- **Records for this exercise**
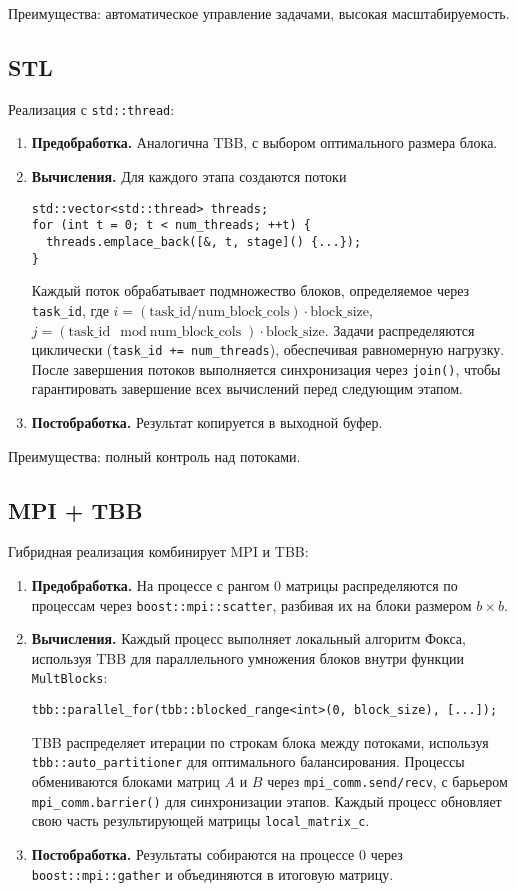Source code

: \documentclass[12pt]{article}
\begin{document}
Преимущества: автоматическое управление задачами, высокая масштабируемость.

\subsection{STL}

Реализация с \texttt{std::thread}:

\begin{enumerate}
    \item \textbf{Предобработка.} Аналогична TBB, с выбором оптимального размера блока.
    \item \textbf{Вычисления.} Для каждого этапа создаются потоки
    \begin{lstlisting}
std::vector<std::thread> threads;
for (int t = 0; t < num_threads; ++t) {
  threads.emplace_back([&, t, stage]() {...});
}
    \end{lstlisting}
    Каждый поток обрабатывает подмножество блоков, определяемое через \texttt{task\_id}, где $i = (\text{task\_id} / \text{num\_block\_cols}) \cdot \text{block\_size}$, $j = (\text{task\_id} \mod \text{num\_block\_cols}) \cdot \text{block\_size}$. Задачи распределяются циклически (\texttt{task\_id += num\_threads}), обеспечивая равномерную нагрузку. После завершения потоков выполняется синхронизация через \texttt{join()}, чтобы гарантировать завершение всех вычислений перед следующим этапом.
    \item \textbf{Постобработка.} Результат копируется в выходной буфер.
\end{enumerate}

Преимущества: полный контроль над потоками.

\subsection{MPI + TBB}

Гибридная реализация комбинирует MPI и TBB:

\begin{enumerate}
    \item \textbf{Предобработка.} На процессе с рангом 0 матрицы распределяются по процессам через \texttt{boost::mpi::scatter}, разбивая их на блоки размером $b \times b$.
    \item \textbf{Вычисления.} Каждый процесс выполняет локальный алгоритм Фокса, используя TBB для параллельного умножения блоков внутри функции \texttt{MultBlocks}:
    \begin{lstlisting}
tbb::parallel_for(tbb::blocked_range<int>(0, block_size), [...]);
    \end{lstlisting}
    TBB распределяет итерации по строкам блока между потоками, используя \texttt{tbb::auto\_partitioner} для оптимального балансирования. Процессы обмениваются блоками матриц $A$ и $B$ через \texttt{mpi\_comm.send/recv}, с барьером \texttt{mpi\_comm.barrier()} для синхронизации этапов. Каждый процесс обновляет свою часть результирующей матрицы \texttt{local\_matrix\_c}.
    \item \textbf{Постобработка.} Результаты собираются на процессе 0 через \texttt{boost::mpi::gather} и объединяются в итоговую матрицу.
\end{enumerate}
\end{document}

- **What you will do**
Copy every entry word for word, but omit the pictures.

- **Reply**
Source code

: \documentclass[12pt]{article}
\begin{document}
Преимущества: автоматическое управление задачами, высокая масштабируемость.

\subsection{STL}

Реализация с \texttt{std::thread}:

\begin{enumerate}
    \item \textbf{Предобработка.} Аналогична TBB, с выбором оптимального размера блока.
    \item \textbf{Вычисления.} Для каждого этапа создаются потоки
    \begin{lstlisting}
std::vector<std::thread> threads;
for (int t = 0; t < num_threads; ++t) {
  threads.emplace_back([&, t, stage]() {...});
}
    \end{lstlisting}
    Каждый поток обрабатывает подмножество блоков, определяемое через \texttt{task\_id}, где $i = (\text{task\_id} / \text{num\_block\_cols}) \cdot \text{block\_size}$, $j = (\text{task\_id} \mod \text{num\_block\_cols}) \cdot \text{block\_size}$. Задачи распределяются циклически (\texttt{task\_id += num\_threads}), обеспечивая равномерную нагрузку. После завершения потоков выполняется синхронизация через \texttt{join()}, чтобы гарантировать завершение всех вычислений перед следующим этапом.
    \item \textbf{Постобработка.} Результат копируется в выходной буфер.
\end{enumerate}

Преимущества: полный контроль над потоками.

\subsection{MPI + TBB}

Гибридная реализация комбинирует MPI и TBB:

\begin{enumerate}
    \item \textbf{Предобработка.} На процессе с рангом 0 матрицы распределяются по процессам через \texttt{boost::mpi::scatter}, разбивая их на блоки размером $b \times b$.
    \item \textbf{Вычисления.} Каждый процесс выполняет локальный алгоритм Фокса, используя TBB для параллельного умножения блоков внутри функции \texttt{MultBlocks}:
    \begin{lstlisting}
tbb::parallel_for(tbb::blocked_range<int>(0, block_size), [...]);
    \end{lstlisting}
    TBB распределяет итерации по строкам блока между потоками, используя \texttt{tbb::auto\_partitioner} для оптимального балансирования. Процессы обмениваются блоками матриц $A$ и $B$ через \texttt{mpi\_comm.send/recv}, с барьером \texttt{mpi\_comm.barrier()} для синхронизации этапов. Каждый процесс обновляет свою часть результирующей матрицы \texttt{local\_matrix\_c}.
    \item \textbf{Постобработка.} Результаты собираются на процессе 0 через \texttt{boost::mpi::gather} и объединяются в итоговую матрицу.
\end{enumerate}
\end{document}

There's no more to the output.